--- Task directions ---
Copy, from the entries below, each line in which the string "texttt" appears.
[Opening Material shown section]
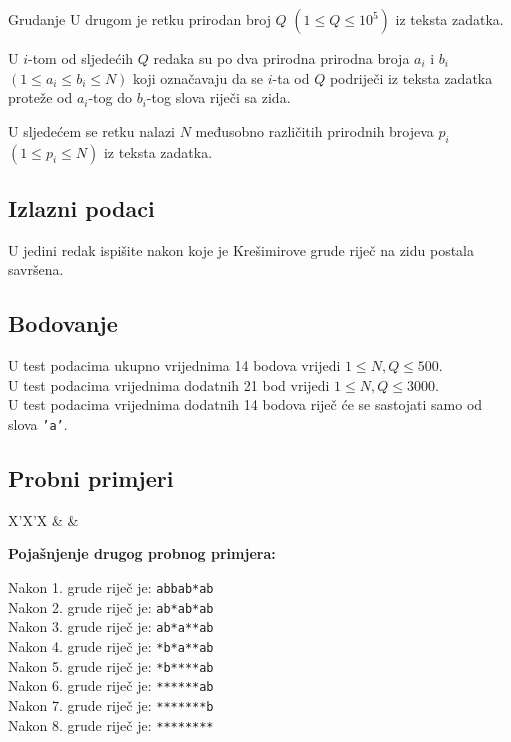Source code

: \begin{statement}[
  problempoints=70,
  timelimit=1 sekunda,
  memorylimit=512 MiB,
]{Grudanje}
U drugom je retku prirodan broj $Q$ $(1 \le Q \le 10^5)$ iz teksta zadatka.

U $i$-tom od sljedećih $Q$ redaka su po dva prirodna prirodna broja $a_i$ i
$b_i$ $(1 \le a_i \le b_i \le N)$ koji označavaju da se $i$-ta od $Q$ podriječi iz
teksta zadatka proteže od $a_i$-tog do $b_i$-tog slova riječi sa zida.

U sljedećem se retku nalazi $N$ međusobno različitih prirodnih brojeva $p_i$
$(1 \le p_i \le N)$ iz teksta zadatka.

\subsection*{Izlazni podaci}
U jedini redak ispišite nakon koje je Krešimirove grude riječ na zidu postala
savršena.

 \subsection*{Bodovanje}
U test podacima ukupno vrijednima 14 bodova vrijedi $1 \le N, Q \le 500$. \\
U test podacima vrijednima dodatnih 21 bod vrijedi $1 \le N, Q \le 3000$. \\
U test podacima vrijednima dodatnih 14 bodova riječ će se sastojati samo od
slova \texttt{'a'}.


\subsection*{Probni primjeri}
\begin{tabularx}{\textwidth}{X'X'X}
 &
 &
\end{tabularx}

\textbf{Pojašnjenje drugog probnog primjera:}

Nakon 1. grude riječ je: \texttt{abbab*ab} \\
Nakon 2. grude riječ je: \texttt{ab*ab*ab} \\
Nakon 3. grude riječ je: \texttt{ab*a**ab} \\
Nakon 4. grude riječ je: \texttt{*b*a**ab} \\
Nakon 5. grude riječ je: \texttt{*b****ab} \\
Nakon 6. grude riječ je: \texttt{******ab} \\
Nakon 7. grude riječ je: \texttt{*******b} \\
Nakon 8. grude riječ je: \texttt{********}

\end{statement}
[Closing Material shown section]
--- Answer to the exercise ---
slova \texttt{'a'}.
Nakon 1. grude riječ je: \texttt{abbab*ab} \\
Nakon 2. grude riječ je: \texttt{ab*ab*ab} \\
Nakon 3. grude riječ je: \texttt{ab*a**ab} \\
Nakon 4. grude riječ je: \texttt{*b*a**ab} \\
Nakon 5. grude riječ je: \texttt{*b****ab} \\
Nakon 6. grude riječ je: \texttt{******ab} \\
Nakon 7. grude riječ je: \texttt{*******b} \\
Nakon 8. grude riječ je: \texttt{********}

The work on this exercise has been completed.